According to CNBC, 47% of American families with minors in the household had no idea how the new tax laws would affect them. Now that tax filing season has passed, Texans got some hands-on experience. More people may now understand how the tax reform affects everything from alimony payments to inheritance.

Even so, for people who do not have a major life-changing event that affects taxes, there are many surprises in the making when these events occur. Here are some of the key changes that families should keep in mind going forward.

More money for families

The new tax law provides a higher standard deduction than before. Single people can claim only $12,000, but married couples filing jointly may claim up to $24,000. The child tax credit for minors increased to $2,000. On the other hand, some personal exemptions no longer exist and the government placed limitations on itemized deductions.
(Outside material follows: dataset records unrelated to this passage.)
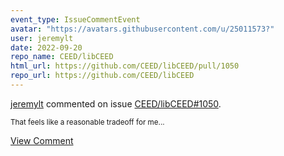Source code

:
```yaml
---
event_type: IssueCommentEvent
avatar: "https://avatars.githubusercontent.com/u/25011573?"
user: jeremylt
date: 2022-09-20
repo_name: CEED/libCEED
html_url: https://github.com/CEED/libCEED/pull/1050
repo_url: https://github.com/CEED/libCEED
---
```


<a href='https://github.com/jeremylt' target='_blank'>jeremylt</a> commented on issue <a href='https://github.com/CEED/libCEED/pull/1050' target='_blank'>CEED/libCEED#1050</a>.

<small>That feels like a reasonable tradeoff for me...</small>

<a href='https://github.com/CEED/libCEED/pull/1050' target='_blank'>View Comment</a>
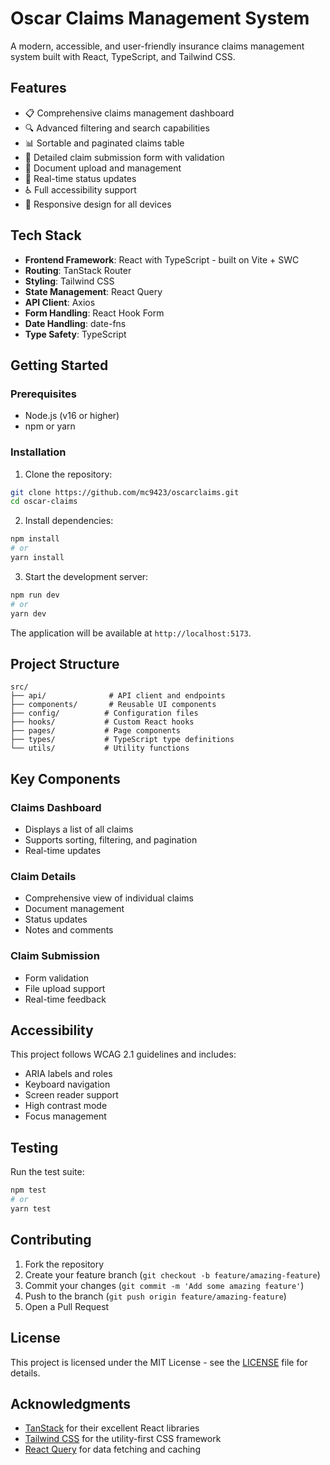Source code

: # Oscar Claims Management System

A modern, accessible, and user-friendly insurance claims management system built with React, TypeScript, and Tailwind CSS.

## Features

- 📋 Comprehensive claims management dashboard
- 🔍 Advanced filtering and search capabilities
- 📊 Sortable and paginated claims table
- 📝 Detailed claim submission form with validation
- 📎 Document upload and management
- 🔄 Real-time status updates
- ♿ Full accessibility support
- 📱 Responsive design for all devices

## Tech Stack

- **Frontend Framework**: React with TypeScript - built on Vite + SWC
- **Routing**: TanStack Router
- **Styling**: Tailwind CSS
- **State Management**: React Query
- **API Client**: Axios
- **Form Handling**: React Hook Form
- **Date Handling**: date-fns
- **Type Safety**: TypeScript

## Getting Started

### Prerequisites

- Node.js (v16 or higher)
- npm or yarn

### Installation

1. Clone the repository:

```bash
git clone https://github.com/mc9423/oscarclaims.git
cd oscar-claims
```

2. Install dependencies:

```bash
npm install
# or
yarn install
```

3. Start the development server:

```bash
npm run dev
# or
yarn dev
```

The application will be available at `http://localhost:5173`.

## Project Structure

```
src/
├── api/              # API client and endpoints
├── components/       # Reusable UI components
├── config/          # Configuration files
├── hooks/           # Custom React hooks
├── pages/           # Page components
├── types/           # TypeScript type definitions
└── utils/           # Utility functions
```

## Key Components

### Claims Dashboard

- Displays a list of all claims
- Supports sorting, filtering, and pagination
- Real-time updates

### Claim Details

- Comprehensive view of individual claims
- Document management
- Status updates
- Notes and comments

### Claim Submission

- Form validation
- File upload support
- Real-time feedback

## Accessibility

This project follows WCAG 2.1 guidelines and includes:

- ARIA labels and roles
- Keyboard navigation
- Screen reader support
- High contrast mode
- Focus management

## Testing

Run the test suite:

```bash
npm test
# or
yarn test
```

## Contributing

1. Fork the repository
2. Create your feature branch (`git checkout -b feature/amazing-feature`)
3. Commit your changes (`git commit -m 'Add some amazing feature'`)
4. Push to the branch (`git push origin feature/amazing-feature`)
5. Open a Pull Request

## License

This project is licensed under the MIT License - see the [LICENSE](LICENSE) file for details.

## Acknowledgments

- [TanStack](https://tanstack.com/) for their excellent React libraries
- [Tailwind CSS](https://tailwindcss.com/) for the utility-first CSS framework
- [React Query](https://tanstack.com/query/latest) for data fetching and caching
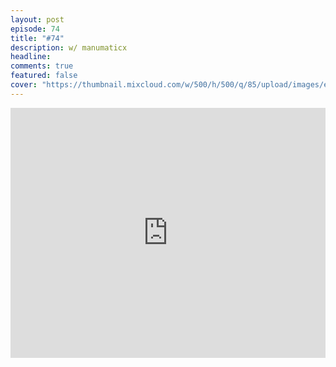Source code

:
 ```yaml
---
layout: post
episode: 74
title: "#74"
description: w/ manumaticx
headline:
comments: true  
featured: false
cover: "https://thumbnail.mixcloud.com/w/500/h/500/q/85/upload/images/extaudio/2ce556c9-2fbf-4361-a017-3e44d8998fad.jpg"
---
```


<iframe width="100%" height="400" src="https://www.mixcloud.com/widget/iframe/?feed=https%3A%2F%2Fwww.mixcloud.com%2Fsoulhealingradio%2F74%2F&light=1" frameborder="0"></iframe>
Opportunities for students

According to CNN, college students may make better use of the 529 college savings plans available in almost every state. Families typically use these savings plans to provide tax-free income to college students that they may use for qualifying purchases related to obtaining higher education. Now, some families can also use the 529 savings plan for private school at the elementary and secondary levels, tax-free. College students may also deduct student loan interest up to $2,500.

Trouble for divorcees

For divorcees with one breadwinner earning significantly higher than the other spouse, alimony payments just became a lot more complicated. The breadwinner can no longer deduct alimony payments and the person receiving the income no longer counts this as taxable income. This may make it more difficult for homemakers to negotiate the income they may need to get back on their feet when a marriage ends.

There are some good and bad changes in the new tax reform. However, whether each benefit stacks up as a pro or con will depend on an individual’s or married couple’s unique situation.